Some kids day dream of Christmas, I've always day dreamed of the Norman Invasion, battles between the Anglo Saxons and the Normans, and between the Knights of the Templer and the Vikings. I fantasized of coughing up blood in a drafty castle. The sound of spindles during months of consumption in darkened rooms adjacent to long corridors and a mezzanine. Museums have always made me feel at home with paintings of sickly hemophiliacs with ugly grimaces and frightened heirs and women marred by still births. Those are my people. Seeing those pained expressions, and all of the ornate iron crosses... it's like coming home.

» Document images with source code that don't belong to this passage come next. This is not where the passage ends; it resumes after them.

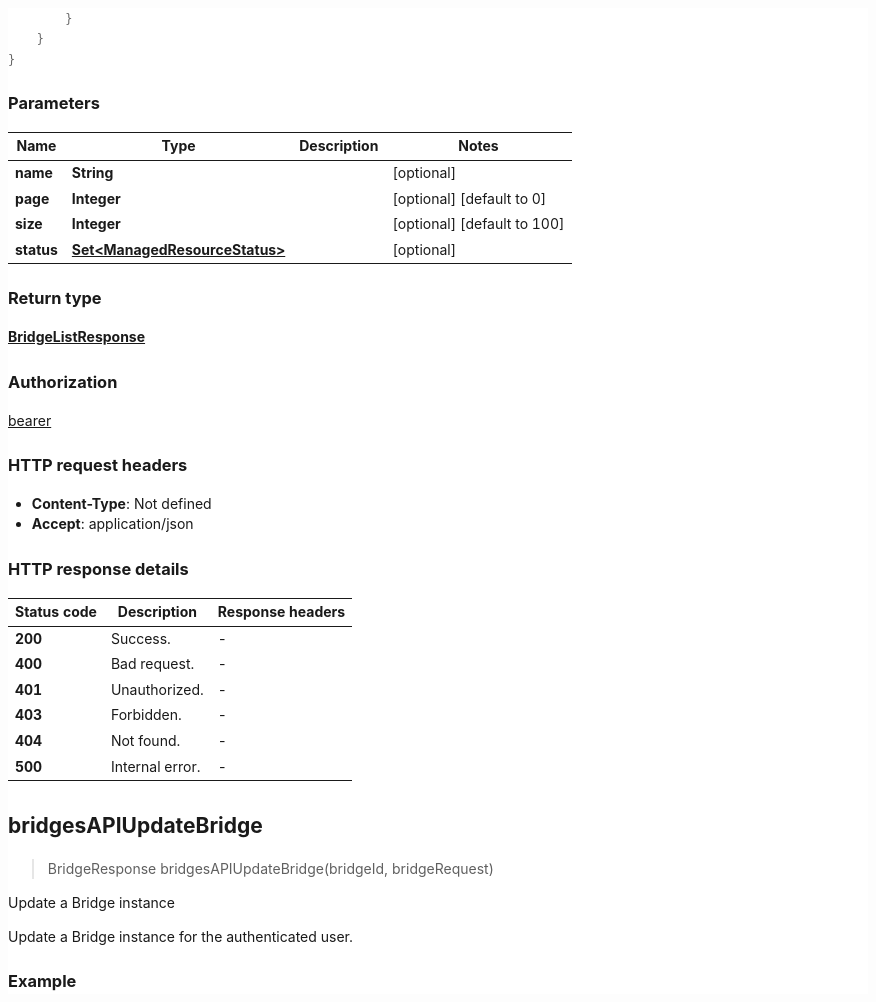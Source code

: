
 ```java
        }
    }
}
```

### Parameters


Name | Type | Description  | Notes
------------- | ------------- | ------------- | -------------
 **name** | **String**|  | [optional]
 **page** | **Integer**|  | [optional] [default to 0]
 **size** | **Integer**|  | [optional] [default to 100]
 **status** | [**Set&lt;ManagedResourceStatus&gt;**](ManagedResourceStatus.md)|  | [optional]

### Return type

[**BridgeListResponse**](BridgeListResponse.md)

### Authorization

[bearer](../README.md#bearer)

### HTTP request headers

- **Content-Type**: Not defined
- **Accept**: application/json


### HTTP response details
| Status code | Description | Response headers |
|-------------|-------------|------------------|
| **200** | Success. |  -  |
| **400** | Bad request. |  -  |
| **401** | Unauthorized. |  -  |
| **403** | Forbidden. |  -  |
| **404** | Not found. |  -  |
| **500** | Internal error. |  -  |


## bridgesAPIUpdateBridge

> BridgeResponse bridgesAPIUpdateBridge(bridgeId, bridgeRequest)

Update a Bridge instance

Update a Bridge instance for the authenticated user.

### Example

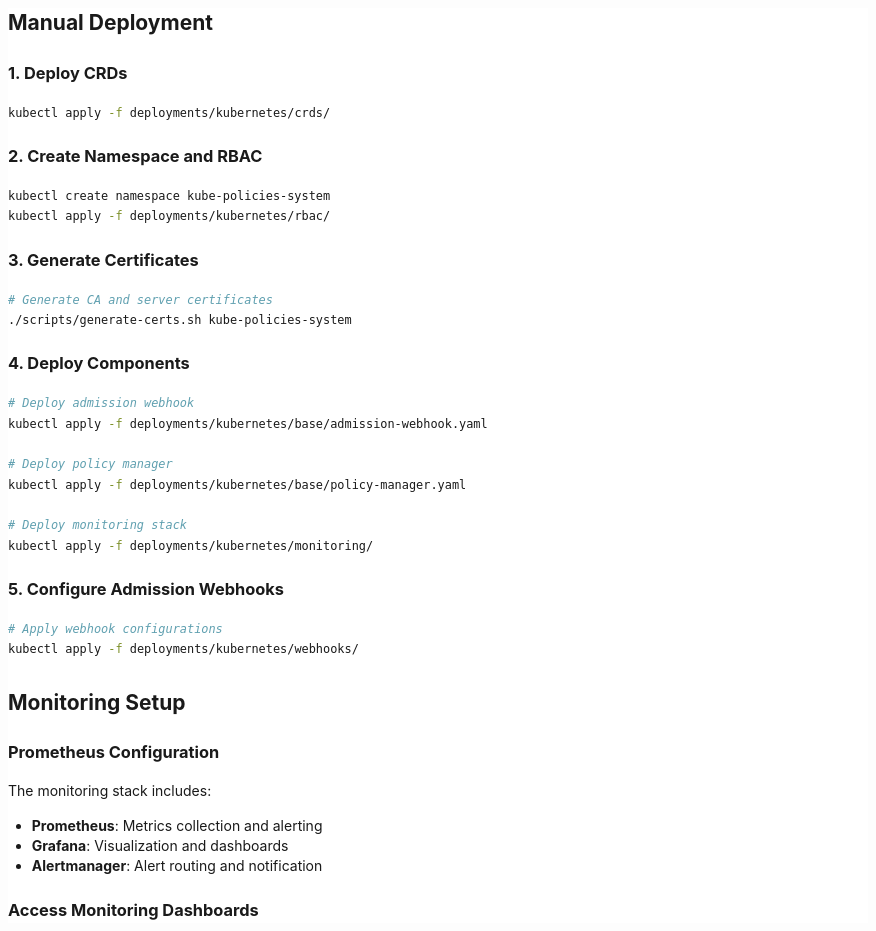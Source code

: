 ## Manual Deployment

### 1. Deploy CRDs

```bash
kubectl apply -f deployments/kubernetes/crds/
```

### 2. Create Namespace and RBAC

```bash
kubectl create namespace kube-policies-system
kubectl apply -f deployments/kubernetes/rbac/
```

### 3. Generate Certificates

```bash
# Generate CA and server certificates
./scripts/generate-certs.sh kube-policies-system
```

### 4. Deploy Components

```bash
# Deploy admission webhook
kubectl apply -f deployments/kubernetes/base/admission-webhook.yaml

# Deploy policy manager
kubectl apply -f deployments/kubernetes/base/policy-manager.yaml

# Deploy monitoring stack
kubectl apply -f deployments/kubernetes/monitoring/
```

### 5. Configure Admission Webhooks

```bash
# Apply webhook configurations
kubectl apply -f deployments/kubernetes/webhooks/
```

## Monitoring Setup

### Prometheus Configuration

The monitoring stack includes:

- **Prometheus**: Metrics collection and alerting
- **Grafana**: Visualization and dashboards
- **Alertmanager**: Alert routing and notification

### Access Monitoring Dashboards
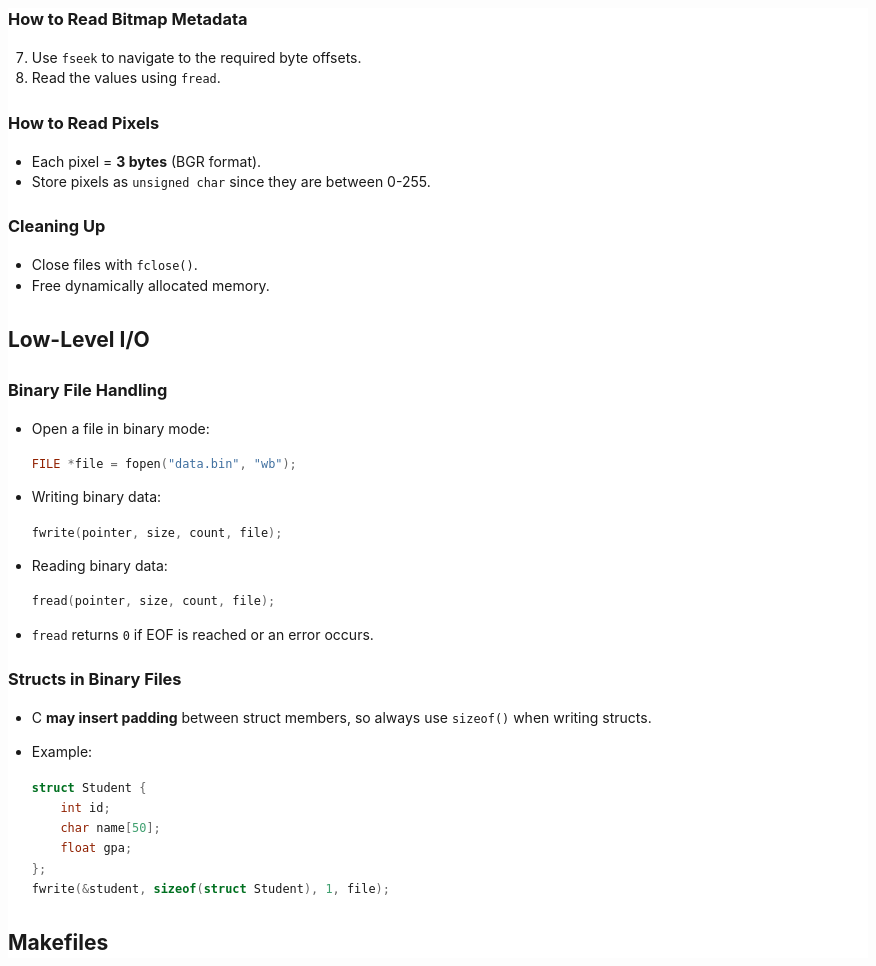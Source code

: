 ### How to Read Bitmap Metadata

7. Use `fseek` to navigate to the required byte offsets.
8. Read the values using `fread`.

### How to Read Pixels

- Each pixel = **3 bytes** (BGR format).
- Store pixels as `unsigned char` since they are between 0-255.

### Cleaning Up

- Close files with `fclose()`.
- Free dynamically allocated memory.

## Low-Level I/O

### Binary File Handling

- Open a file in binary mode:
    
    ```c
    FILE *file = fopen("data.bin", "wb");
    ```
    
- Writing binary data:
    
    ```c
    fwrite(pointer, size, count, file);
    ```
    
- Reading binary data:
    
    ```c
    fread(pointer, size, count, file);
    ```
    
- `fread` returns `0` if EOF is reached or an error occurs.

### Structs in Binary Files

- C **may insert padding** between struct members, so always use `sizeof()` when writing structs.
- Example:
    
    ```c
    struct Student {
        int id;
        char name[50];
        float gpa;
    };
    fwrite(&student, sizeof(struct Student), 1, file);
    ```
    

## Makefiles

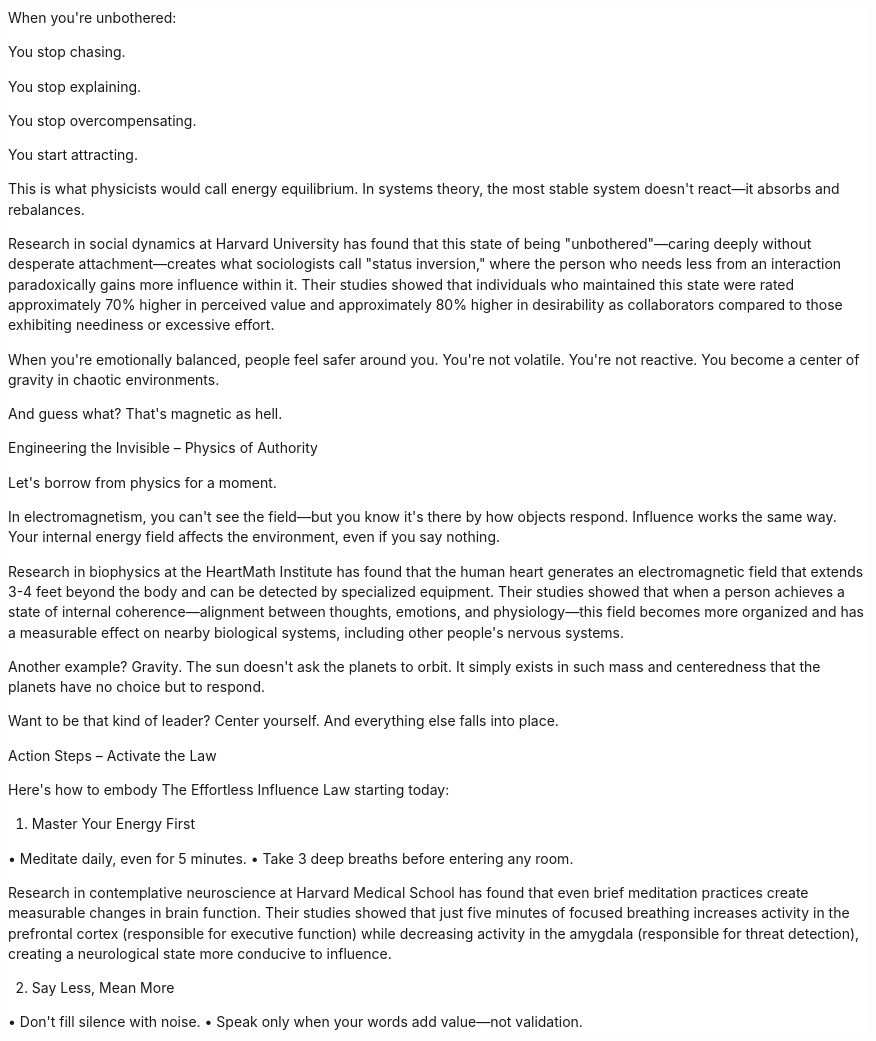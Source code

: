 When you're unbothered:

You stop chasing.

You stop explaining.

You stop overcompensating.

You start attracting.

This is what physicists would call energy equilibrium. In systems theory, the most stable system doesn't react—it absorbs and rebalances.

Research in social dynamics at Harvard University has found that this state of being "unbothered"—caring deeply without desperate attachment—creates what sociologists call "status inversion," where the person who needs less from an interaction paradoxically gains more influence within it. Their studies showed that individuals who maintained this state were rated approximately 70% higher in perceived value and approximately 80% higher in desirability as collaborators compared to those exhibiting neediness or excessive effort.

When you're emotionally balanced, people feel safer around you. You're not volatile. You're not reactive. You become a center of gravity in chaotic environments.

And guess what? That's magnetic as hell.

Engineering the Invisible – Physics of Authority

Let's borrow from physics for a moment.

In electromagnetism, you can't see the field—but you know it's there by how objects respond. Influence works the same way. Your internal energy field affects the environment, even if you say nothing.

Research in biophysics at the HeartMath Institute has found that the human heart generates an electromagnetic field that extends 3-4 feet beyond the body and can be detected by specialized equipment. Their studies showed that when a person achieves a state of internal coherence—alignment between thoughts, emotions, and physiology—this field becomes more organized and has a measurable effect on nearby biological systems, including other people's nervous systems.

Another example? Gravity. The sun doesn't ask the planets to orbit. It simply exists in such mass and centeredness that the planets have no choice but to respond.

Want to be that kind of leader? Center yourself. And everything else falls into place.

Action Steps – Activate the Law

Here's how to embody The Effortless Influence Law starting today:

1. Master Your Energy First

• Meditate daily, even for 5 minutes.
• Take 3 deep breaths before entering any room.

Research in contemplative neuroscience at Harvard Medical School has found that even brief meditation practices create measurable changes in brain function. Their studies showed that just five minutes of focused breathing increases activity in the prefrontal cortex (responsible for executive function) while decreasing activity in the amygdala (responsible for threat detection), creating a neurological state more conducive to influence.

2. Say Less, Mean More

• Don't fill silence with noise.
• Speak only when your words add value—not validation.
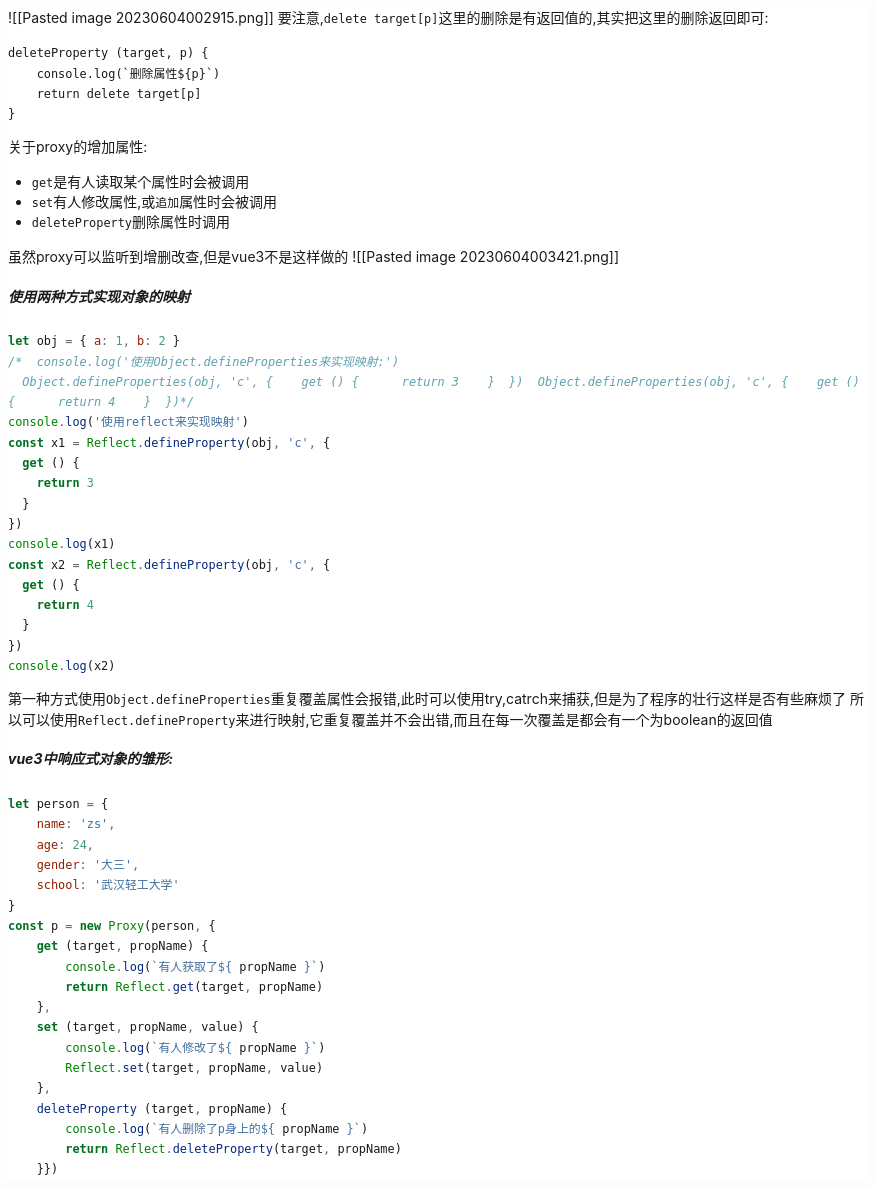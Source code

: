 ![[Pasted image 20230604002915.png]]
要注意,`delete target[p]`这里的删除是有返回值的,其实把这里的删除返回即可:
```javvascript
deleteProperty (target, p) {  
    console.log(`删除属性${p}`)  
    return delete target[p]  
}
```

关于proxy的增加属性:
- `get`是有人读取某个属性时会被调用
- `set`有人修改属性,或`追加`属性时会被调用
- `deleteProperty`删除属性时调用

虽然proxy可以监听到增删改查,但是vue3不是这样做的
![[Pasted image 20230604003421.png]]

##### 使用两种方式实现对象的映射

```javascript
let obj = { a: 1, b: 2 }  
/*  console.log('使用Object.defineProperties来实现映射:')  
  Object.defineProperties(obj, 'c', {    get () {      return 3    }  })  Object.defineProperties(obj, 'c', {    get () {      return 4    }  })*/  
console.log('使用reflect来实现映射')  
const x1 = Reflect.defineProperty(obj, 'c', {  
  get () {  
    return 3  
  }  
})  
console.log(x1)  
const x2 = Reflect.defineProperty(obj, 'c', {  
  get () {  
    return 4  
  }  
})  
console.log(x2)
```
第一种方式使用`Object.defineProperties`重复覆盖属性会报错,此时可以使用try,catrch来捕获,但是为了程序的壮行这样是否有些麻烦了
所以可以使用`Reflect.defineProperty`来进行映射,它重复覆盖并不会出错,而且在每一次覆盖是都会有一个为boolean的返回值

##### vue3中响应式对象的雏形:

```javascript
let person = {  
    name: 'zs',  
    age: 24,  
    gender: '大三',  
    school: '武汉轻工大学'  
}  
const p = new Proxy(person, {  
    get (target, propName) {  
        console.log(`有人获取了${ propName }`)  
        return Reflect.get(target, propName)  
    },  
    set (target, propName, value) {  
        console.log(`有人修改了${ propName }`)  
        Reflect.set(target, propName, value)  
    },  
    deleteProperty (target, propName) {  
        console.log(`有人删除了p身上的${ propName }`)  
        return Reflect.deleteProperty(target, propName)  
    }})
```
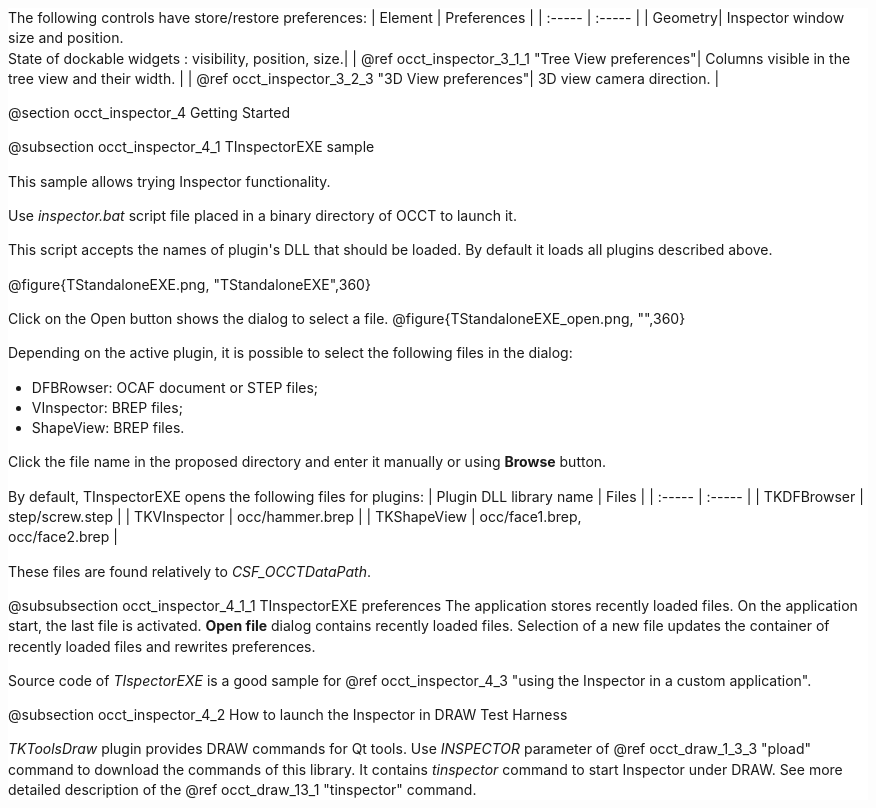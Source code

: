 
The following controls have store/restore preferences:
| Element | Preferences |
| :----- | :----- |
| Geometry| Inspector window size and position. <br>State of dockable widgets : visibility, position, size.|
| @ref occt_inspector_3_1_1 "Tree View preferences"| Columns visible in the tree view and their width. |
| @ref occt_inspector_3_2_3 "3D View preferences"| 3D view camera direction. |

@section occt_inspector_4 Getting Started

@subsection occt_inspector_4_1 TInspectorEXE sample

This sample allows trying Inspector functionality.

Use *inspector.bat* script file placed in a binary directory of OCCT to launch it.

This script accepts the names of plugin's DLL that should be loaded. By default it loads all plugins described above.


@figure{TStandaloneEXE.png, "TStandaloneEXE",360}

Click on the Open button shows the dialog to select a file.
@figure{TStandaloneEXE_open.png, "",360}

Depending on the active plugin, it is possible to select the following files in the dialog:<br>
- DFBRowser: OCAF document or STEP files;
- VInspector: BREP files;
- ShapeView: BREP files.

Click the file name in the proposed directory and enter it manually or using **Browse** button.

By default, TInspectorEXE opens the following files for plugins:
| Plugin DLL library name | Files |
| :----- | :----- |
| TKDFBrowser | step/screw.step |
| TKVInspector | occ/hammer.brep |
| TKShapeView | occ/face1.brep, <br> occ/face2.brep |

These files are found relatively to *CSF_OCCTDataPath*.

@subsubsection occt_inspector_4_1_1 TInspectorEXE preferences
The application stores recently loaded files. On the application start, the last file is activated.
**Open file** dialog contains recently loaded files.
Selection of a new file updates the container of recently loaded files and rewrites preferences.

Source code of *TIspectorEXE* is a good sample for @ref occt_inspector_4_3 "using the Inspector in a custom application".

@subsection occt_inspector_4_2 How to launch the Inspector in DRAW Test Harness

*TKToolsDraw* plugin provides DRAW commands for Qt tools. Use *INSPECTOR* parameter of @ref occt_draw_1_3_3 "pload" 
command to download the commands of this library. It contains *tinspector* command to start Inspector under DRAW.
See more detailed description of the @ref occt_draw_13_1 "tinspector" command.
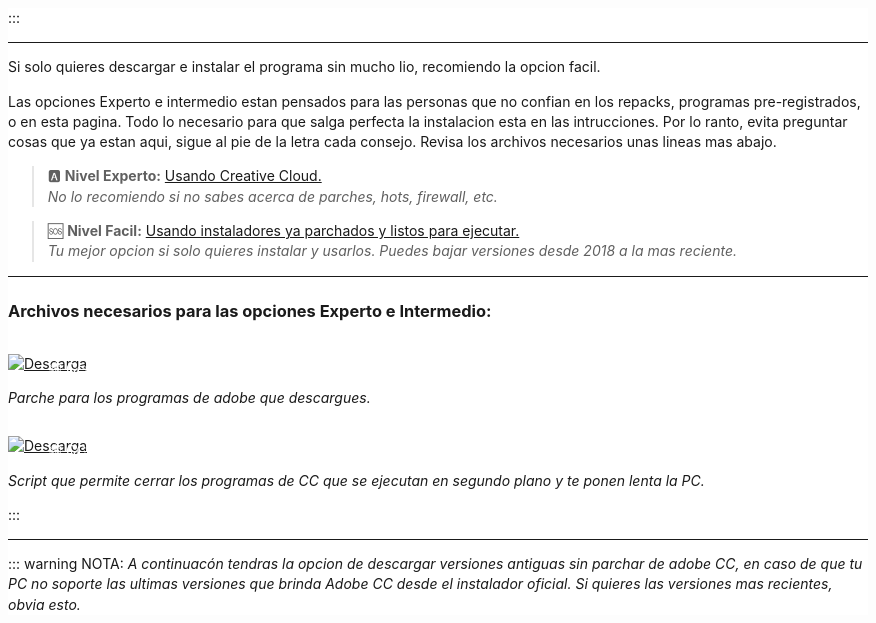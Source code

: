 :::
 
---

Si solo quieres descargar e instalar el programa sin mucho lio, recomiendo la opcion facil.      

Las opciones Experto e intermedio estan pensados para las personas que no confian en los repacks, programas pre-registrados, o en esta pagina. Todo lo necesario para que salga perfecta la instalacion esta en las intrucciones. Por lo ranto, evita preguntar cosas que ya estan aqui, sigue al pie de la letra cada consejo. Revisa los archivos necesarios unas lineas mas abajo.

> 🅰 **Nivel Experto:** [Usando Creative Cloud.](#creative-cloud-instalador-de-adobe)      
> *No lo recomiendo si no sabes acerca de parches, hots, firewall, etc.*   

> 🆘 **Nivel Facil:** [Usando instaladores ya parchados y listos para ejecutar.](/Tutoriales/adobeprograms.md)     
> *Tu mejor opcion si solo quieres instalar y usarlos. Puedes bajar versiones desde 2018 a la mas reciente.*     

---

### **Archivos necesarios para las opciones Experto e Intermedio:**

<a href="https://www.mediafire.com/file/bc3ip6pdcux0kg2/Adobe_GenP_v3.4.4_%2528Acrobat_Fix%2529.zip/file" target="_blank">
 <div style="position: relative; padding-top: 1em">
   <p style="position: absolute; top: 5px; left: 20px; font-size: 14px; color: white; text-indent: 20px">🕸 GenP v3.4.4</p>
   <img src="https://i.postimg.cc/RZPvRHhg/Mini-Descarga.png" alt="Descarga" />
 </div>
</a>   

*Parche para los programas de adobe que descargues.*
  
<a href="https://github.com/t4rra/CCStopper/releases/download/v1.3/CCStopper.ps1" target="_blank">
 <div style="position: relative; padding-top: 1em">
   <p style="position: absolute; top: 5px; left: 20px; font-size: 14px; color: white; text-indent: 20px">🕸 CC Stopper</p>
   <img src="https://i.postimg.cc/RZPvRHhg/Mini-Descarga.png" alt="Descarga" />
 </div>
</a>  

*Script que permite cerrar los programas de CC que se ejecutan en segundo plano y te ponen lenta la PC.*
  


:::

---

::: warning NOTA:
*A continuacón tendras la opcion de descargar versiones antiguas sin parchar de adobe CC, en caso de que tu PC no soporte las ultimas versiones que brinda Adobe CC desde el instalador oficial.*
*Si quieres las versiones mas recientes, obvia esto.*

Today it dawned on me, that perhaps somewhere in my genetic makeup lurks a desire for tile floors and second story views of an atrium. My great grandfather was from a Polish noble family. His father owned a vast estate and lived in...you guessed it, a castle-like compound. When his great estate was laid siege to, he defended his land by sword in the ensuing battle. Apparently, it was a huge blow, not only to his appendage, but also to his ego, because he was known as an excellent swordsman. As the story goes, he went from benevolent and gregarious to embittered and temperamental, before gambling much of his fortune away. Galicia, an Austro-Hungarian empire, in what in now Poland, was a very unstable area politically.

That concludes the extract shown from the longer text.